Chocolate Chip Banana Bread
This recipe is one of my husband’s favorite recipes, which means he basically will only eat this one. So it’s the only one I really make. Note that you can omit the chocolate chips if you don’t want them in your bread, and you can add 1/2 c. walnuts in place of the chocolate chips if you feel so inclined.
First you want to start with really ripe bananas. This is obviously crucial if you’d like to make banana bread. You can also ‘roast’ them, it will make them brown and sweet and ready to put into any baked good.
Really, there’s no wrong way to make this banana bread, it’s pretty simple. I like to add a little as I go, sort of in the way that I make cookies.
I start usually with shortening and sugar, then add the banana, eggs, and vanilla.
I add the spices and then the flour.
When it’s finished, I add the chocolate chips.
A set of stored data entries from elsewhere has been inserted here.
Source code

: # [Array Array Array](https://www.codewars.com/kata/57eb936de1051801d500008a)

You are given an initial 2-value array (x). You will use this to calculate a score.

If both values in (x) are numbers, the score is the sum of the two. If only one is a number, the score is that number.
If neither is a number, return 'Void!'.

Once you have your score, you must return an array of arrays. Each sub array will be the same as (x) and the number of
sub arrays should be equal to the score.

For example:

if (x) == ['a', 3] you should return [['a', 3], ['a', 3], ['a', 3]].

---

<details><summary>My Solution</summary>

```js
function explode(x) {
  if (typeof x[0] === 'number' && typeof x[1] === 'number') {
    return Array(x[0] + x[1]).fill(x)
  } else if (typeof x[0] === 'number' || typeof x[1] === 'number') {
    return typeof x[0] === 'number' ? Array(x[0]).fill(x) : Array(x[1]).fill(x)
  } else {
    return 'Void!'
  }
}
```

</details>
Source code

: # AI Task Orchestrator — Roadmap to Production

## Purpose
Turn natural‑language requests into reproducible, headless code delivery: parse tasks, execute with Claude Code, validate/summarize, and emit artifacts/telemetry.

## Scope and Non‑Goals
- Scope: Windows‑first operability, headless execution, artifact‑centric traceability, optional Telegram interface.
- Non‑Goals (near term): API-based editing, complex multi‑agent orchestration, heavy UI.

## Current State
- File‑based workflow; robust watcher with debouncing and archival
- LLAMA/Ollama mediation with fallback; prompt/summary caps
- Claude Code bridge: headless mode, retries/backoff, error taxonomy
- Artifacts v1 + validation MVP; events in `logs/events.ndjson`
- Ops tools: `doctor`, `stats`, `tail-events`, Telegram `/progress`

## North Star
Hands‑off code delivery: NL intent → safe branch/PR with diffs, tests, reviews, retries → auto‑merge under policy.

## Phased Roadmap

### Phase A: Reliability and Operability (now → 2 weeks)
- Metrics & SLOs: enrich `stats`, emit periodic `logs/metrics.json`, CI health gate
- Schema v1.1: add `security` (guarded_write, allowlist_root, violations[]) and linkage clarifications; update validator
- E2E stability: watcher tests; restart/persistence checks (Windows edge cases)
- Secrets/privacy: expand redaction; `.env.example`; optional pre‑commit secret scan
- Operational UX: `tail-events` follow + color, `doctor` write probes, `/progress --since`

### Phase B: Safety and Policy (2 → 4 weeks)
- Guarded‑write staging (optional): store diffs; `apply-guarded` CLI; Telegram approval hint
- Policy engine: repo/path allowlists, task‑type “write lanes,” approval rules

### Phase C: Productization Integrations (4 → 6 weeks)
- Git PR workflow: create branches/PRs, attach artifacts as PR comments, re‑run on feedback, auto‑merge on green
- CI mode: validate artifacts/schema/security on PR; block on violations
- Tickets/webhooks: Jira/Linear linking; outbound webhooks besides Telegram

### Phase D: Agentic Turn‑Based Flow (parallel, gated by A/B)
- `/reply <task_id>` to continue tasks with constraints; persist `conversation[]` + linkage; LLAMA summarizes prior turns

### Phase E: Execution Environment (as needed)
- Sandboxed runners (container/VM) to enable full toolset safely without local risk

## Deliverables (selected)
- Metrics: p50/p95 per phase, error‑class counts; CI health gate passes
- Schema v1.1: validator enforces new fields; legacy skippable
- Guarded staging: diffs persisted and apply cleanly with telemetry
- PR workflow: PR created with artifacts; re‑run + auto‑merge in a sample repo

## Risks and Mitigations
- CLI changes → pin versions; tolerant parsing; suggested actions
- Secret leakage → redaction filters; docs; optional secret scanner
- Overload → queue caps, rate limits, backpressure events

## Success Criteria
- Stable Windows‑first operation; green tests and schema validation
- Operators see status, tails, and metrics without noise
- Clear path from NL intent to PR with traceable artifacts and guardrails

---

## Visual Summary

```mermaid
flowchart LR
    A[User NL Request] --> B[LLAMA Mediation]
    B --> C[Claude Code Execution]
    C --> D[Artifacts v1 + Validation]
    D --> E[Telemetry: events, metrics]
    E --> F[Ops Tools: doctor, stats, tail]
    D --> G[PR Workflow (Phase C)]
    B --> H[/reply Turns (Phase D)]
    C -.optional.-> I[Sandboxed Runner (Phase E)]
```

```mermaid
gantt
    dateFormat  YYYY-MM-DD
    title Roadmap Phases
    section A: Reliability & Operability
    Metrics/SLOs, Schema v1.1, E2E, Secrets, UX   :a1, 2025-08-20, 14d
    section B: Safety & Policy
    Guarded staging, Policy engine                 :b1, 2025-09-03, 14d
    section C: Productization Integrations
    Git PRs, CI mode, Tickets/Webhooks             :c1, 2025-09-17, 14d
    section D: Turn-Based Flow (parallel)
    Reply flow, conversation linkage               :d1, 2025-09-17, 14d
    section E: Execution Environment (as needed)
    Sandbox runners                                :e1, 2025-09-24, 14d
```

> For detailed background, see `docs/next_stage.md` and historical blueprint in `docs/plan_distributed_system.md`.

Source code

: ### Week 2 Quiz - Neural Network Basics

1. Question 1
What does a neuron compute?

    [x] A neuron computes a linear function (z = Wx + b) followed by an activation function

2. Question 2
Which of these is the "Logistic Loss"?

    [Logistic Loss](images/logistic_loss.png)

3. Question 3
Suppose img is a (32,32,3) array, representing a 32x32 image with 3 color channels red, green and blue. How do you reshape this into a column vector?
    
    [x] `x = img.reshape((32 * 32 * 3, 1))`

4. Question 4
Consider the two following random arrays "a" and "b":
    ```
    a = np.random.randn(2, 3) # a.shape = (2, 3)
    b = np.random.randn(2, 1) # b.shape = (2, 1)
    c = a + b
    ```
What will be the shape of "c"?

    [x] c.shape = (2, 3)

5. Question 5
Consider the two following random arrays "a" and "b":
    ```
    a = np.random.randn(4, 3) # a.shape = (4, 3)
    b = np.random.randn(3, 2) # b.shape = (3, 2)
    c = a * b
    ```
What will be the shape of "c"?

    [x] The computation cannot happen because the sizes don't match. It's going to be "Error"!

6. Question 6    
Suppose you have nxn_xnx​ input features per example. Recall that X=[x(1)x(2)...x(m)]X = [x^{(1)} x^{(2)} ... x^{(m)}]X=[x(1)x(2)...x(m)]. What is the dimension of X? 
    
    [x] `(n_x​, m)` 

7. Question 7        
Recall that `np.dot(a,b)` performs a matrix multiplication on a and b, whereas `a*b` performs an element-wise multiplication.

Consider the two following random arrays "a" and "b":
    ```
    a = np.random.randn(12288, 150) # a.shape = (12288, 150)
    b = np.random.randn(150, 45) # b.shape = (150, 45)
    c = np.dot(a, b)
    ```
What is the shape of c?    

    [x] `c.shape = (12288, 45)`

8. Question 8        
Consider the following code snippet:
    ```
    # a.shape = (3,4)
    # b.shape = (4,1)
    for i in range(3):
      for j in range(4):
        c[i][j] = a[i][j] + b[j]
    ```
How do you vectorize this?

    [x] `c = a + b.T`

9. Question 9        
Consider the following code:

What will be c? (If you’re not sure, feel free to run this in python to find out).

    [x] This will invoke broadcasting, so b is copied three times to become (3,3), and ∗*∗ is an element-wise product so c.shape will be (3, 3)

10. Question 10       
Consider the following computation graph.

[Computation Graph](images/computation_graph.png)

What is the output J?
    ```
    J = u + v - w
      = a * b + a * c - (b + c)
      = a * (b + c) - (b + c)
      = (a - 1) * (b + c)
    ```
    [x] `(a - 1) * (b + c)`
After they’re mixed, you can divvy them between 1-2 loaf pans, or in my case 3 😉
Banana Bread Recipe:
- 1 1/2 c. sugar
- 2 eggs
- 5 Tbs sour milk (I will sub just about any kind of milk if I don’t have this)
- 1 tsp baking powder
- 1 tsp vanilla
- 1 1/2 tsp cinnamon
- 1/2 c shortening
- 1 c mashed bananas (2-3 bananas)
- 1 tsp baking soda
- 2 c. flour
- 1/8 tsp salt
- 1 c. chocolate chips or 1/2 c walnuts (optional)
- Mix all ingredients. Pour into greased and floured loaf pans.
- Bake at 325* for 45 minutes or until done.
Please note that usually this takes at least 60 minutes to bake. If the loaf seems a but giggly or transparent in the center, put it in for longer. If it starts to get too dark, cover it with foil. These three loaves that I made took probably closer to 1 hour and 15 minutes to be finished. Use your best judgement–if they sink i the center when cool, they will be doughy in the center.